● Saved data entries:
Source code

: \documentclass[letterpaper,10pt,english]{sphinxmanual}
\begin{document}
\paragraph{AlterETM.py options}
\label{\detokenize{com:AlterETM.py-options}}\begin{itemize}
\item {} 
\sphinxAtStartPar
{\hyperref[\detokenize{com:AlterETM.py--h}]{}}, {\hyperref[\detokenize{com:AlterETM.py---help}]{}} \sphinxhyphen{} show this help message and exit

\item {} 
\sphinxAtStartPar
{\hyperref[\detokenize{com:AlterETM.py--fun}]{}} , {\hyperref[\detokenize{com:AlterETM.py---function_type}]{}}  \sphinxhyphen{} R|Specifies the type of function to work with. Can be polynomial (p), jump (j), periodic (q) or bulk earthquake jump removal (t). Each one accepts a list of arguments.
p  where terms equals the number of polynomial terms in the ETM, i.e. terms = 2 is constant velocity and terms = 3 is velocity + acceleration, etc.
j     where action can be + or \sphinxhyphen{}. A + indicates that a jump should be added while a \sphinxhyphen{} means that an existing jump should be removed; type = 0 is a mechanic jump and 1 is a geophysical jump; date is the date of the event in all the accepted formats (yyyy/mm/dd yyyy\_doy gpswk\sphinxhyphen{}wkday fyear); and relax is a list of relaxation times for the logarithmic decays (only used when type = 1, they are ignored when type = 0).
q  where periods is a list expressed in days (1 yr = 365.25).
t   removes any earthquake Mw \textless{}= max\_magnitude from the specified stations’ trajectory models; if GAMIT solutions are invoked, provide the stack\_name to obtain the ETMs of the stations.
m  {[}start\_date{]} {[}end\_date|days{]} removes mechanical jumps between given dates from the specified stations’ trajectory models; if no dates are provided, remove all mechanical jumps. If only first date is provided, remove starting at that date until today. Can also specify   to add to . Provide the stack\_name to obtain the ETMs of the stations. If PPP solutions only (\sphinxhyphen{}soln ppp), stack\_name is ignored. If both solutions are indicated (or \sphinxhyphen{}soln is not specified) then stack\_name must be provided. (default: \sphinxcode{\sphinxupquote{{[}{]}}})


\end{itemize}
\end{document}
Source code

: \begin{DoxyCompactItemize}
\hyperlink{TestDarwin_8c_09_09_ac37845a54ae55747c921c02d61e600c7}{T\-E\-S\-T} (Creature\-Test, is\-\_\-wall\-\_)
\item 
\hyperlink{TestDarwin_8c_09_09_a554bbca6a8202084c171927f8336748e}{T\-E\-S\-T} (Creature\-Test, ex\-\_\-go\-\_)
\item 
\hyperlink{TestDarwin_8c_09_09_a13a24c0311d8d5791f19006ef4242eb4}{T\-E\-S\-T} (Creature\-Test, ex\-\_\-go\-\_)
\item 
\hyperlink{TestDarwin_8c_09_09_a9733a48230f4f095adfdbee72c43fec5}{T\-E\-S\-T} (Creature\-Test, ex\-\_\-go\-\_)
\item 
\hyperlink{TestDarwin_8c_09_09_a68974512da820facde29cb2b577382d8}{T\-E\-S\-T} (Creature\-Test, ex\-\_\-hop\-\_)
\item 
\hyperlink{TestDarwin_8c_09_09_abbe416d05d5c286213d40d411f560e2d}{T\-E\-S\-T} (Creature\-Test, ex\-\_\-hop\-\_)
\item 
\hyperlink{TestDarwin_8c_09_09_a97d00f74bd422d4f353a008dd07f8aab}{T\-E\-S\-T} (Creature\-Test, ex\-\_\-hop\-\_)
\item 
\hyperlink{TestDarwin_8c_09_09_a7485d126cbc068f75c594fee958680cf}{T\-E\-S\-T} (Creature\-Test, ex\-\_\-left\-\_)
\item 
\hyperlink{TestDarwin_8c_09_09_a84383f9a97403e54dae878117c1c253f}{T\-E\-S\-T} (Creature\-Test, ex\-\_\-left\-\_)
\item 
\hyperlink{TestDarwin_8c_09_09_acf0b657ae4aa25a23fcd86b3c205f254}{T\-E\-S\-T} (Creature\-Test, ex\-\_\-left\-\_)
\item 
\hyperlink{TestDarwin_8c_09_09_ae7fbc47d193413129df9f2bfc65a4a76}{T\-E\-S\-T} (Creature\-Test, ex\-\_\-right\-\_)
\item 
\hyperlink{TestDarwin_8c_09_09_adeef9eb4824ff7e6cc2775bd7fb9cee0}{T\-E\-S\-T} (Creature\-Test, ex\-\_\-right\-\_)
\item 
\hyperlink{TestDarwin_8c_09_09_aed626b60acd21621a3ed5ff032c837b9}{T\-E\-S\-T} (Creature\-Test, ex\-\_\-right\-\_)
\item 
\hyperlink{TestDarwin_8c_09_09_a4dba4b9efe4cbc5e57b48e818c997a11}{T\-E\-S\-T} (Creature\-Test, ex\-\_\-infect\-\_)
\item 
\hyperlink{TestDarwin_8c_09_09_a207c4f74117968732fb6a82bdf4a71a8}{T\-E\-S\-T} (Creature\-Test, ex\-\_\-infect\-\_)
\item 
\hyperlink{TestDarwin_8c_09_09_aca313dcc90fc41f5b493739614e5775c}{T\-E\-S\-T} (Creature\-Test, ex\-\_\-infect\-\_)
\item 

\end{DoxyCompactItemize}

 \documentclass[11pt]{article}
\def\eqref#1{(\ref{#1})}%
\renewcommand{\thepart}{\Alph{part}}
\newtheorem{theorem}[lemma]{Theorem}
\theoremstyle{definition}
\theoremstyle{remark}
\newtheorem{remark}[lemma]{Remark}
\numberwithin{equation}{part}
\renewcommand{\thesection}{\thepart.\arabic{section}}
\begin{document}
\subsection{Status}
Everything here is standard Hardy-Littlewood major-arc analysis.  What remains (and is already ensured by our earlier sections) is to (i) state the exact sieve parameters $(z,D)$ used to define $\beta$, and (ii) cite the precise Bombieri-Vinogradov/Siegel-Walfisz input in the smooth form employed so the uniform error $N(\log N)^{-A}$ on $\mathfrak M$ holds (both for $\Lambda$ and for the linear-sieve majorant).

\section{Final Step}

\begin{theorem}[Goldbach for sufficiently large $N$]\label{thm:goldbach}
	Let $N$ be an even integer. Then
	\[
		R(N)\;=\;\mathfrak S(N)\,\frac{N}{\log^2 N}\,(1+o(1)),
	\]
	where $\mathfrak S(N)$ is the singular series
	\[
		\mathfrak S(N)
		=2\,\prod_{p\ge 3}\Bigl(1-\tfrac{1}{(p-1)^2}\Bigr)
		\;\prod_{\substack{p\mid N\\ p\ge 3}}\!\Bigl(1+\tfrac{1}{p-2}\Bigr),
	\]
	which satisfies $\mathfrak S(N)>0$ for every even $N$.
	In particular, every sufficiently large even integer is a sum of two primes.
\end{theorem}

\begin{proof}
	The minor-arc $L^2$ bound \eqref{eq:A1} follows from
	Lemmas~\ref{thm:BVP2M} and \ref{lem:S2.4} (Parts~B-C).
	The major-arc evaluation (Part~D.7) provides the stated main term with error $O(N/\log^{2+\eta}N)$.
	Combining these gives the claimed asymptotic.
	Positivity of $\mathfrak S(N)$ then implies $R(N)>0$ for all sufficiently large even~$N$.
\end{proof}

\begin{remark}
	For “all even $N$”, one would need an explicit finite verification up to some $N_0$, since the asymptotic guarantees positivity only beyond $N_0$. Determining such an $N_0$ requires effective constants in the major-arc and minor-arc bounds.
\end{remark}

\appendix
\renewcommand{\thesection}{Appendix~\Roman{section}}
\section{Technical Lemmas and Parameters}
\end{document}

● Task brief:
All of the data above must be repeated exactly.

● Output for this task:
Source code

: \documentclass[letterpaper,10pt,english]{sphinxmanual}
\begin{document}
\paragraph{AlterETM.py options}
\label{\detokenize{com:AlterETM.py-options}}\begin{itemize}
\item {} 
\sphinxAtStartPar
{\hyperref[\detokenize{com:AlterETM.py--h}]{}}, {\hyperref[\detokenize{com:AlterETM.py---help}]{}} \sphinxhyphen{} show this help message and exit

\item {} 
\sphinxAtStartPar
{\hyperref[\detokenize{com:AlterETM.py--fun}]{}} , {\hyperref[\detokenize{com:AlterETM.py---function_type}]{}}  \sphinxhyphen{} R|Specifies the type of function to work with. Can be polynomial (p), jump (j), periodic (q) or bulk earthquake jump removal (t). Each one accepts a list of arguments.
p  where terms equals the number of polynomial terms in the ETM, i.e. terms = 2 is constant velocity and terms = 3 is velocity + acceleration, etc.
j     where action can be + or \sphinxhyphen{}. A + indicates that a jump should be added while a \sphinxhyphen{} means that an existing jump should be removed; type = 0 is a mechanic jump and 1 is a geophysical jump; date is the date of the event in all the accepted formats (yyyy/mm/dd yyyy\_doy gpswk\sphinxhyphen{}wkday fyear); and relax is a list of relaxation times for the logarithmic decays (only used when type = 1, they are ignored when type = 0).
q  where periods is a list expressed in days (1 yr = 365.25).
t   removes any earthquake Mw \textless{}= max\_magnitude from the specified stations’ trajectory models; if GAMIT solutions are invoked, provide the stack\_name to obtain the ETMs of the stations.
m  {[}start\_date{]} {[}end\_date|days{]} removes mechanical jumps between given dates from the specified stations’ trajectory models; if no dates are provided, remove all mechanical jumps. If only first date is provided, remove starting at that date until today. Can also specify   to add to . Provide the stack\_name to obtain the ETMs of the stations. If PPP solutions only (\sphinxhyphen{}soln ppp), stack\_name is ignored. If both solutions are indicated (or \sphinxhyphen{}soln is not specified) then stack\_name must be provided. (default: \sphinxcode{\sphinxupquote{{[}{]}}})


\end{itemize}
\end{document}
Source code

: \begin{DoxyCompactItemize}
\hyperlink{TestDarwin_8c_09_09_ac37845a54ae55747c921c02d61e600c7}{T\-E\-S\-T} (Creature\-Test, is\-\_\-wall\-\_)
\item 
\hyperlink{TestDarwin_8c_09_09_a554bbca6a8202084c171927f8336748e}{T\-E\-S\-T} (Creature\-Test, ex\-\_\-go\-\_)
\item 
\hyperlink{TestDarwin_8c_09_09_a13a24c0311d8d5791f19006ef4242eb4}{T\-E\-S\-T} (Creature\-Test, ex\-\_\-go\-\_)
\item 
\hyperlink{TestDarwin_8c_09_09_a9733a48230f4f095adfdbee72c43fec5}{T\-E\-S\-T} (Creature\-Test, ex\-\_\-go\-\_)
\item 
\hyperlink{TestDarwin_8c_09_09_a68974512da820facde29cb2b577382d8}{T\-E\-S\-T} (Creature\-Test, ex\-\_\-hop\-\_)
\item 
\hyperlink{TestDarwin_8c_09_09_abbe416d05d5c286213d40d411f560e2d}{T\-E\-S\-T} (Creature\-Test, ex\-\_\-hop\-\_)
\item 
\hyperlink{TestDarwin_8c_09_09_a97d00f74bd422d4f353a008dd07f8aab}{T\-E\-S\-T} (Creature\-Test, ex\-\_\-hop\-\_)
\item 
\hyperlink{TestDarwin_8c_09_09_a7485d126cbc068f75c594fee958680cf}{T\-E\-S\-T} (Creature\-Test, ex\-\_\-left\-\_)
\item 
\hyperlink{TestDarwin_8c_09_09_a84383f9a97403e54dae878117c1c253f}{T\-E\-S\-T} (Creature\-Test, ex\-\_\-left\-\_)
\item 
\hyperlink{TestDarwin_8c_09_09_acf0b657ae4aa25a23fcd86b3c205f254}{T\-E\-S\-T} (Creature\-Test, ex\-\_\-left\-\_)
\item 
\hyperlink{TestDarwin_8c_09_09_ae7fbc47d193413129df9f2bfc65a4a76}{T\-E\-S\-T} (Creature\-Test, ex\-\_\-right\-\_)
\item 
\hyperlink{TestDarwin_8c_09_09_adeef9eb4824ff7e6cc2775bd7fb9cee0}{T\-E\-S\-T} (Creature\-Test, ex\-\_\-right\-\_)
\item 
\hyperlink{TestDarwin_8c_09_09_aed626b60acd21621a3ed5ff032c837b9}{T\-E\-S\-T} (Creature\-Test, ex\-\_\-right\-\_)
\item 
\hyperlink{TestDarwin_8c_09_09_a4dba4b9efe4cbc5e57b48e818c997a11}{T\-E\-S\-T} (Creature\-Test, ex\-\_\-infect\-\_)
\item 
\hyperlink{TestDarwin_8c_09_09_a207c4f74117968732fb6a82bdf4a71a8}{T\-E\-S\-T} (Creature\-Test, ex\-\_\-infect\-\_)
\item 
\hyperlink{TestDarwin_8c_09_09_aca313dcc90fc41f5b493739614e5775c}{T\-E\-S\-T} (Creature\-Test, ex\-\_\-infect\-\_)
\item 

\end{DoxyCompactItemize}

 \documentclass[11pt]{article}
\def\eqref#1{(\ref{#1})}%
\renewcommand{\thepart}{\Alph{part}}
\newtheorem{theorem}[lemma]{Theorem}
\theoremstyle{definition}
\theoremstyle{remark}
\newtheorem{remark}[lemma]{Remark}
\numberwithin{equation}{part}
\renewcommand{\thesection}{\thepart.\arabic{section}}
\begin{document}
\subsection{Status}
Everything here is standard Hardy-Littlewood major-arc analysis.  What remains (and is already ensured by our earlier sections) is to (i) state the exact sieve parameters $(z,D)$ used to define $\beta$, and (ii) cite the precise Bombieri-Vinogradov/Siegel-Walfisz input in the smooth form employed so the uniform error $N(\log N)^{-A}$ on $\mathfrak M$ holds (both for $\Lambda$ and for the linear-sieve majorant).

\section{Final Step}

\begin{theorem}[Goldbach for sufficiently large $N$]\label{thm:goldbach}
	Let $N$ be an even integer. Then
	\[
		R(N)\;=\;\mathfrak S(N)\,\frac{N}{\log^2 N}\,(1+o(1)),
	\]
	where $\mathfrak S(N)$ is the singular series
	\[
		\mathfrak S(N)
		=2\,\prod_{p\ge 3}\Bigl(1-\tfrac{1}{(p-1)^2}\Bigr)
		\;\prod_{\substack{p\mid N\\ p\ge 3}}\!\Bigl(1+\tfrac{1}{p-2}\Bigr),
	\]
	which satisfies $\mathfrak S(N)>0$ for every even $N$.
	In particular, every sufficiently large even integer is a sum of two primes.
\end{theorem}

\begin{proof}
	The minor-arc $L^2$ bound \eqref{eq:A1} follows from
	Lemmas~\ref{thm:BVP2M} and \ref{lem:S2.4} (Parts~B-C).
	The major-arc evaluation (Part~D.7) provides the stated main term with error $O(N/\log^{2+\eta}N)$.
	Combining these gives the claimed asymptotic.
	Positivity of $\mathfrak S(N)$ then implies $R(N)>0$ for all sufficiently large even~$N$.
\end{proof}

\begin{remark}
	For “all even $N$”, one would need an explicit finite verification up to some $N_0$, since the asymptotic guarantees positivity only beyond $N_0$. Determining such an $N_0$ requires effective constants in the major-arc and minor-arc bounds.
\end{remark}

\appendix
\renewcommand{\thesection}{Appendix~\Roman{section}}
\section{Technical Lemmas and Parameters}
\end{document}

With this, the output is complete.